3. So, if you are rehoming her for free, I do not believe there is anything against rehoming her in this forum, and her accessories in the 'classifieds'


----------



## Guest (Sep 26, 2011)

Please do not get upset, yes a mod should of sent you a pm to explain where you can post certain posts.


----------



## sharpy002 (Sep 22, 2011)

newfiesmum said:


> Oh, please don't get upset. There are so many sections to this forum that I do get confused myself sometimes, and I have been here for ages.
> 
> You have come to the right place (I think) but I don't know about selling her accessories. Not sure if that is allowed on this section.
> 
> ...


A rescue centre will be my last resort, I don't want to see her stuck in a rescue centre without a home, would rather her go straight from our house to her forever home which will hopefully be less stressful for her.

Thanks for your thoughts and comments.


----------



## Aurelia (Apr 29, 2010)

sharpy002 said:


> A rescue centre will be my last resort, I don't want to see her stuck in a rescue centre without a home, would rather her go straight from our house to her forever home which will hopefully be less stressful for her.
> 
> Thanks for your thoughts and comments.


Hi Shapy.

Here's the link I posted on your last thread Cat Rescue Centres and Cats Seeking Homes in Gloucestershire

Try those rescues in your area. They might have waiting lists for kittens, and if not they could possibly offer you help with homechecking to ensure any possible new owner (that should read 'slave' ) is in a position to care for her and that they don't turn out to be dog baiters and the like.


----------



## lizward (Feb 29, 2008)

Sharpy, I doubt if this thread is being deleted because of you, I suspect it is because of the behaviour of another member. It would be helpful if the mods could confirm or deny this though.
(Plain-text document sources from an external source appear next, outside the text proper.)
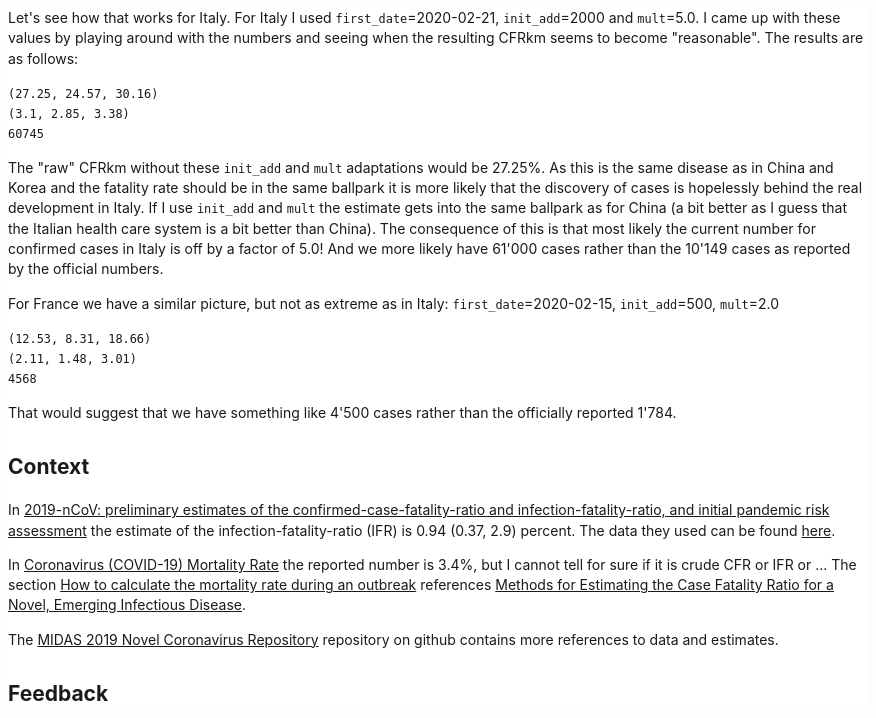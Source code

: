 Let's see how that works for Italy. For Italy I used `first_date`=2020-02-21, `init_add`=2000 and `mult`=5.0. I came up with these values by playing around with the numbers
and seeing when the resulting CFRkm seems to become "reasonable". The results are as follows:
```
(27.25, 24.57, 30.16)
(3.1, 2.85, 3.38)
60745
```
The "raw" CFRkm without these `init_add` and `mult` adaptations would be 27.25%. As this is the same disease as in China and Korea and the fatality rate should be in the same
ballpark it is more likely that the discovery of cases is hopelessly behind the real development in Italy. If I use `init_add` and `mult` the estimate gets into the same
ballpark as for China (a bit better as I guess that the Italian health care system is a bit better than China). The consequence of this is that most likely the current number for
confirmed cases in Italy is off by a factor of 5.0! And we more likely have 61'000 cases rather than the 10'149 cases as reported by the official numbers.

For France we have a similar picture, but not as extreme as in Italy: `first_date`=2020-02-15, `init_add`=500, `mult`=2.0
```
(12.53, 8.31, 18.66)
(2.11, 1.48, 3.01)
4568 
```
That would suggest that we have something like 4'500 cases rather than the officially reported 1'784.

## Context

In [2019-nCoV: preliminary estimates of the confirmed-case-fatality-ratio and infection-fatality-ratio, and initial pandemic risk assessment](https://institutefordiseasemodeling.github.io/nCoV-public/analyses/first_adjusted_mortality_estimates_and_risk_assessment/2019-nCoV-preliminary_age_and_time_adjusted_mortality_rates_and_pandemic_risk_assessment.html)
the estimate of the infection-fatality-ratio (IFR) is 0.94 (0.37, 2.9) percent. The data they used can be found [here](https://github.com/InstituteforDiseaseModeling/nCoV-public/tree/master/data).

In [Coronavirus (COVID-19) Mortality Rate](https://www.worldometers.info/coronavirus/coronavirus-death-rate/) the reported number is 3.4%, but I cannot tell for sure if it is
crude CFR or IFR or ... The section [How to calculate the mortality rate during an outbreak](https://www.worldometers.info/coronavirus/coronavirus-death-rate/#correct) references 
[Methods for Estimating the Case Fatality Ratio for a Novel, Emerging Infectious Disease](https://academic.oup.com/aje/article/162/5/479/82647).

The [MIDAS 2019 Novel Coronavirus Repository](https://github.com/midas-network/COVID-19) repository on github contains more references to data and estimates.

## Feedback
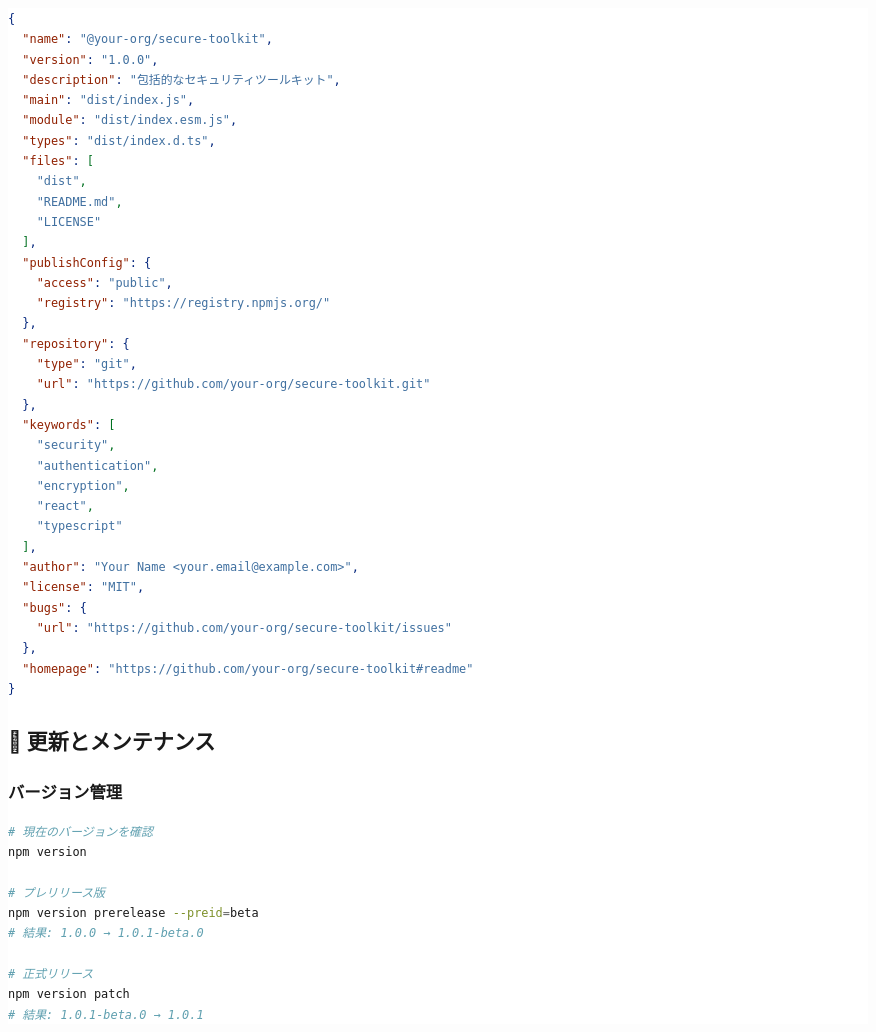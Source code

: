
 ```json
{
  "name": "@your-org/secure-toolkit",
  "version": "1.0.0",
  "description": "包括的なセキュリティツールキット",
  "main": "dist/index.js",
  "module": "dist/index.esm.js",
  "types": "dist/index.d.ts",
  "files": [
    "dist",
    "README.md",
    "LICENSE"
  ],
  "publishConfig": {
    "access": "public",
    "registry": "https://registry.npmjs.org/"
  },
  "repository": {
    "type": "git",
    "url": "https://github.com/your-org/secure-toolkit.git"
  },
  "keywords": [
    "security",
    "authentication",
    "encryption",
    "react",
    "typescript"
  ],
  "author": "Your Name <your.email@example.com>",
  "license": "MIT",
  "bugs": {
    "url": "https://github.com/your-org/secure-toolkit/issues"
  },
  "homepage": "https://github.com/your-org/secure-toolkit#readme"
}
```

## 🔄 更新とメンテナンス

### バージョン管理

```bash
# 現在のバージョンを確認
npm version

# プレリリース版
npm version prerelease --preid=beta
# 結果: 1.0.0 → 1.0.1-beta.0

# 正式リリース
npm version patch
# 結果: 1.0.1-beta.0 → 1.0.1
```
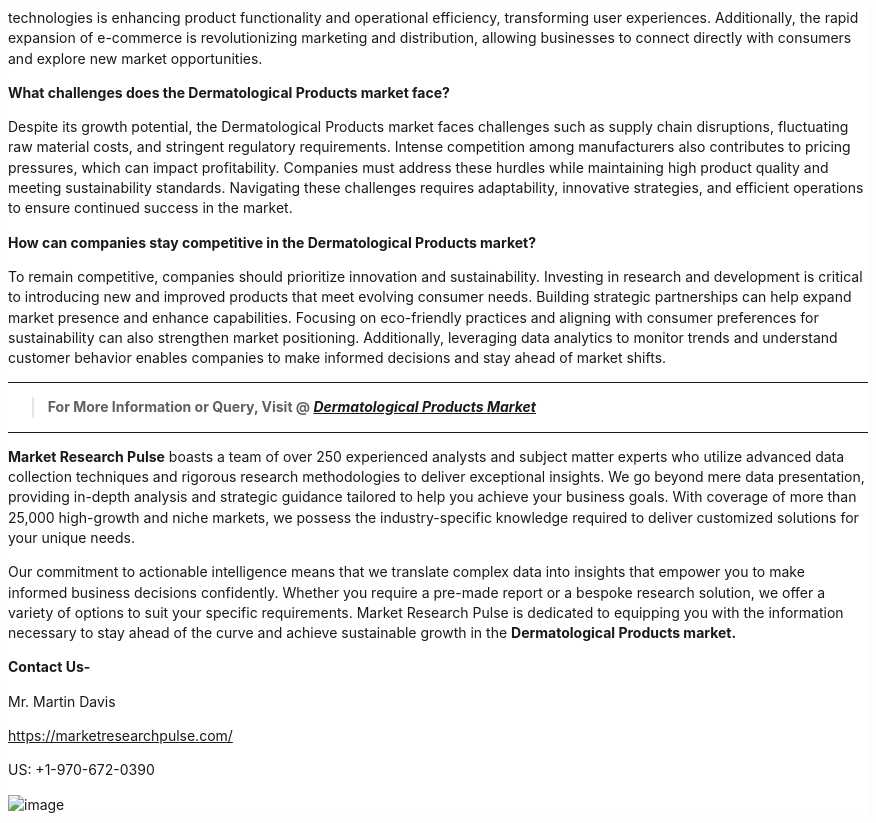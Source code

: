 technologies is enhancing product functionality and operational efficiency, transforming user experiences. Additionally, the rapid expansion of e-commerce is revolutionizing marketing and distribution, allowing businesses to connect directly with consumers and explore new market opportunities.</p><p><strong>What challenges does the Dermatological Products market face?</strong></p><p>Despite its growth potential, the Dermatological Products market faces challenges such as supply chain disruptions, fluctuating raw material costs, and stringent regulatory requirements. Intense competition among manufacturers also contributes to pricing pressures, which can impact profitability. Companies must address these hurdles while maintaining high product quality and meeting sustainability standards. Navigating these challenges requires adaptability, innovative strategies, and efficient operations to ensure continued success in the market.</p><p><strong>How can companies stay competitive in the Dermatological Products market?</strong></p><p>To remain competitive, companies should prioritize innovation and sustainability. Investing in research and development is critical to introducing new and improved products that meet evolving consumer needs. Building strategic partnerships can help expand market presence and enhance capabilities. Focusing on eco-friendly practices and aligning with consumer preferences for sustainability can also strengthen market positioning. Additionally, leveraging data analytics to monitor trends and understand customer behavior enables companies to make informed decisions and stay ahead of market shifts.</p><hr /><blockquote><p><strong>For More Information or Query, Visit @&nbsp;<em><a href="https://marketresearchpulse.com/report/124129/dermatological-products-market?utm_source=Linkedin&utm_medium=029">Dermatological Products Market</a></em></strong></p></blockquote><hr /><p><strong>Market Research Pulse</strong> boasts a team of over 250 experienced analysts and subject matter experts who utilize advanced data collection techniques and rigorous research methodologies to deliver exceptional insights. We go beyond mere data presentation, providing in-depth analysis and strategic guidance tailored to help you achieve your business goals. With coverage of more than 25,000 high-growth and niche markets, we possess the industry-specific knowledge required to deliver customized solutions for your unique needs.</p><p>Our commitment to actionable intelligence means that we translate complex data into insights that empower you to make informed business decisions confidently. Whether you require a pre-made report or a bespoke research solution, we offer a variety of options to suit your specific requirements. Market Research Pulse is dedicated to equipping you with the information necessary to stay ahead of the curve and achieve sustainable growth in the <strong>Dermatological Products market.</strong></p><p><strong>Contact Us-</strong></p><p>Mr. Martin Davis</p><p>https://marketresearchpulse.com/</p><p>US: +1-970-672-0390</p>
![image](https://github.com/user-attachments/assets/80e7233f-108b-46bb-8229-2a57b281f634)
Why don't you simply try gumtree, pets4homes and preloved?

Liz


----------



## gloworm*mushroom (Mar 4, 2011)

lizward said:


> Sharpy, I doubt if this thread is being deleted because of you, I suspect it is because of the behaviour of another member. It would be helpful if the mods could confirm or deny this though.
> 
> Why don't you simply try gumtree, pets4homes and preloved?
> 
> Liz


Cosidering post 2 had hardly any replies, I doubt it. The thread would have been editted or locked (as was post 3), not removed, twice.


----------



## momentofmadness (Jul 19, 2008)

Re adoption and looking for a new home...

If you were offering a kitty up for adoption.. You would be a rescue centre.. if you were the foster carer and the rescue center asked you to put kitty up.. The rescue centre would arrange for the home check and the adoption fee would go to the centre.. The rescue centre would be offering life time back up for the kitty also .. And at any point may write to you or ring you to check how the said kitty is doing.... Also you will have to sign a contract for the kitty..

Private re homing is not putting a kitty up for adoption.. So if you are offering a kitty for re homing.. You can do this on this forum.. But you are giving the kitty 'free' to a new home.. 
If you have goods you would like to sell with the kitty then please post them in the cat classifieds section.. And you can put a link into your Kitty for re homing thread..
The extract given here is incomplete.